Determining the object source of the object: using about 2.5X 10 per region ¹¹ Bacillus subtilis spore and/or 1.25 × 10 ¹⁰ Individual Saccharomyces cerevisiae spores on different size grids (average 0.25m per area) ² (see, e.g., FIGS. 17A-17E and 18C-18D) or an average of 1m per region ² (see, e.g., fig. 18A and 19)) and materials (sand, soil, carpet, wood). The surface was inoculated by spraying and then dried for at least 24 hours, then shoes and a remote control car were used as test objects and exposed to the inoculated surface by walking or driving over the test grid surface. All surfaces of the test subjects were wiped and treated with a NaOH lysis protocol. For 1 unique BMS per sand area, an area is said to be positive if the SHERLOCK reaction is positive for that area's unique BMS; for 2 unique BMS per sand area, an area is said to be positive if the SHERLOCK reaction is positive for at least 1 of the 2 BMS for that area; for each sand area 4 unique BMS, an area is said to be positive if the SHERLOCK reaction is positive for at least 2 BMS in that area. The false positive and false negative rates are calculated using different threshold criteria for positive determination of regions (see, e.g., fig. 20).

Qualitative readout of SHERLOCK using cell phone camera: to simulate field deployment, a setup included an orange acrylic filter for data collection and a portable blue light source (see, e.g., fig. 17A). In a dark room, the SHERLLOCK reaction plate is photographed after reacting for 30-60 min by using a mobile phone set as default setting (the flash lamp is turned off).

Barcode identification from model farm: 20 horticultural pots were filled with potting compound and enclosed in canvas, blue-lit 12 hours per day. One seedling was planted in each pot. The temperature is controlled to be about 23 ℃. Plants were watered every 2-3 days and exposed to blue light for 12 hours per day. After the first set of leaves appeared, the plants were inoculated with barcoded bacillus subtilis spores by spraying. During the growth phase, each plant was inoculated individually once a week for 4 weeks. In total will be 10 ⁸ -10 ⁹ Individual spores were inoculated onto each plant. One week after the last inoculation, plant samples were harvested and DNeasy PowerSoil Pro was used ^TM The kit was processed as described above to isolate DNA. Using Kapa Biosystems ^TM HiFi HotStart ReadyMix amplified barcode DNA with BTv2-F and BCv2-R (see, e.g., table 3), and then used Sanger sequencing to identify the barcode sequence (GENEWIZ).

Barcode identification of co-related plants: 7 leafy plants were purchased and each leaf was flagged, allowing the source plant of each leaf to be identified after harvest. For 6 of 7 plants, each plant was inoculated by spraying once with 1 unique BMS. One control plant was not inoculated with BMS. Each plant was inoculated with a total of-10 ⁸ -10 ⁹ And (4) spores. One leaf was harvested from each of 7 plants at 1 week, 4 weeks and 6 weeks after inoculation, mixed and cultured in Ziploc ^TM The bags were shaken with the other leaves for 5min to simulate a common association of products in the food supply chain. The mixed leaves were then removed from the bag and treated with DNeasy Powersoil ^TM Kit (Qiagen) ^TM ) Separate treatments were used for gDNA extraction. ShERLOCK was used to screen leaf DNA samples positive for group 2 crRNA. For leaf DNA samples positive for group 2crRNA, the amplified DNA was sent to Sanger sequencing to identify the plant source.

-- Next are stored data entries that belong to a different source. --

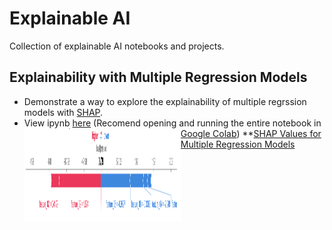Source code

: # Explainable AI

Collection of explainable AI notebooks and projects.

## Explainability with Multiple Regression Models

- Demonstrate a way to explore the explainability of multiple regrssion models with [SHAP](https://github.com/slundberg/shap).
- View ipynb [here]() (Recomend opening and running the entire notebook in [Google Colab](https://colab.research.google.com/notebooks/intro.ipynb))
  <img align="left" width="250" height="150" src="https://github.com/coryroyce/Explainable_AI/blob/main/Reference_Material/Images/SHAP_Force_Plot_01.png"> \*\*[SHAP Values for Multiple Regression Models](https://github.com/coryroyce/Explainable_AI/blob/main/Notebooks/SHAP_Values_for_Multiple_Regression_Models.ipynb)
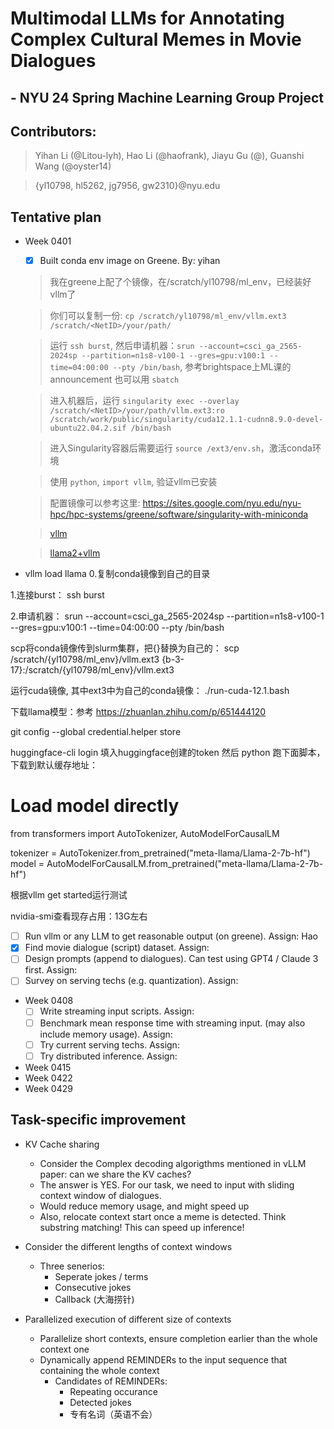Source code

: # Multimodal LLMs for Annotating Complex Cultural Memes in Movie Dialogues
## - NYU 24 Spring Machine Learning Group Project

## Contributors:
> Yihan Li (@Litou-lyh), Hao Li (@haofrank), Jiayu Gu (@), Guanshi Wang (@oyster14)

> {yl10798, hl5262, jg7956, gw2310}@nyu.edu

## Tentative plan
- Week 0401
  - [X] Built conda env image on Greene. By: yihan
  > 我在greene上配了个镜像，在/scratch/yl10798/ml_env，已经装好vllm了
  
  > 你们可以复制一份: `cp /scratch/yl10798/ml_env/vllm.ext3 /scratch/<NetID>/your/path/`
  
  > 运行 `ssh burst`, 然后申请机器：`srun --account=csci_ga_2565-2024sp --partition=n1s8-v100-1 --gres=gpu:v100:1 --time=04:00:00 --pty /bin/bash`, 参考brightspace上ML课的announcement
  > 也可以用 `sbatch`
  
  > 进入机器后，运行 `singularity exec --overlay /scratch/<NetID>/your/path/vllm.ext3:ro /scratch/work/public/singularity/cuda12.1.1-cudnn8.9.0-devel-ubuntu22.04.2.sif /bin/bash`
  
  > 进入Singularity容器后需要运行 `source /ext3/env.sh`，激活conda环境
  
  > 使用 `python`, `import vllm`, 验证vllm已安装
  
  > 配置镜像可以参考这里: https://sites.google.com/nyu.edu/nyu-hpc/hpc-systems/greene/software/singularity-with-miniconda

  > [vllm](https://docs.vllm.ai/en/latest/getting_started/quickstart.html)
  
  > [llama2+vllm](https://github.com/meta-llama/llama-recipes/blob/main/recipes/inference/model_servers/llama-on-prem.md)

- vllm load llama
  0.复制conda镜像到自己的目录

1.连接burst：
ssh burst

2.申请机器：
srun --account=csci_ga_2565-2024sp --partition=n1s8-v100-1 --gres=gpu:v100:1 --time=04:00:00 --pty /bin/bash


scp将conda镜像传到slurm集群，把{}替换为自己的：
scp /scratch/{yl10798/ml_env}/vllm.ext3 {b-3-17}:/scratch/{yl10798/ml_env}/vllm.ext3


运行cuda镜像, 其中ext3中为自己的conda镜像：
./run-cuda-12.1.bash

下载llama模型：参考 https://zhuanlan.zhihu.com/p/651444120

git config --global credential.helper store

huggingface-cli login
填入huggingface创建的token
然后 python 跑下面脚本，下载到默认缓存地址：
# Load model directly
from transformers import AutoTokenizer, AutoModelForCausalLM

tokenizer = AutoTokenizer.from_pretrained("meta-llama/Llama-2-7b-hf")
model = AutoModelForCausalLM.from_pretrained("meta-llama/Llama-2-7b-hf")

根据vllm get started运行测试

nvidia-smi查看现存占用：13G左右


  - [ ] Run vllm or any LLM to get reasonable output (on greene). Assign: Hao
  - [X] Find movie dialogue (script) dataset. Assign:
  - [ ] Design prompts (append to dialogues). Can test using GPT4 / Claude 3 first. Assign:
  - [ ] Survey on serving techs (e.g. quantization). Assign:

- Week 0408
  - [ ] Write streaming input scripts. Assign:
  - [ ] Benchmark mean response time with streaming input. (may also include memory usage). Assign:
  - [ ] Try current serving techs. Assign:
  - [ ] Try distributed inference. Assign:
- Week 0415
- Week 0422
- Week 0429

## Task-specific improvement
- KV Cache sharing
  - Consider the Complex decoding algorigthms mentioned in vLLM paper: can we share the KV caches?
  - The answer is YES. For our task, we need to input with sliding context window of dialogues.
  - Would reduce memory usage, and might speed up
  - Also, relocate context start once a meme is detected. Think substring matching! This can speed up inference!
    
- Consider the different lengths of context windows
  - Three senerios:
    - Seperate jokes / terms
    - Consecutive jokes
    - Callback (大海捞针)
- Parallelized execution of different size of contexts
  - Parallelize short contexts, ensure completion earlier than the whole context one
  - Dynamically append REMINDERs to the input sequence that containing the whole context
    - Candidates of REMINDERs:
      - Repeating occurance
      - Detected jokes
      - 专有名词（英语不会）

PCR of Bacillus thuringiensis on the product: approximately 250mg of each product sample was cut into 1mm-3mm pieces using a scalpel, and then DNeasy Powersoil Pro was used ^TM Kit (Qiagen) ^TM ) Treatment to isolate 50. Mu.L of eluted DNA. Using Phire HotStart II ^TM DNA polymerase (ThermoFisher Scientific) ^TM ) mu.L of DNA was used for PCR with primers BT-1F and BT-1R (see, e.g., table 3), under the following cycling conditions: (i) denaturation, 98 ℃/30s; (ii) Amplification, 98 ℃/5s,60 ℃/5s,72 ℃/10s for 36 cycles; (iii) extension, 72 ℃/4min.

Robustness of bacillus thuringiensis in production: products that were PCR positive for bacillus thuringiensis were selected and these samples were then processed by various cooking methods: washing, boiling, microwaving, or frying. For washing, the product pieces were placed in a 50mL conical tube covered with a screen, tap water was passed over the samples for 10min, and then dried in a paper towel. For boiling, the product pieces were placed in Eppendorf containing 1mL of water ^TM In a tube, put into a beaker of boiling water for 15min and then dried in a paper towel. For the microwave, the product pieces were placed in petri dishes with lids and run at full power for 2min. For frying, 1mL of vegetable oil was added to a 250mL or 400mL beaker which was preheated for 1min on an electric stove set at 350 ℃, then the product pieces were added and heated for 1min with occasional stirring. Using DNeasy PowerSoil Pro ^TM Kit (Qiagen) ^TM ) Approximately 250mg of the cooked sample was processed. Primers BT-1F and BT-1R (see, e.g., table 3) and PowerUp are used ^TM SYBR Green Master Mix(ThermoFisher Scientific ^TM ) qPCR was performed.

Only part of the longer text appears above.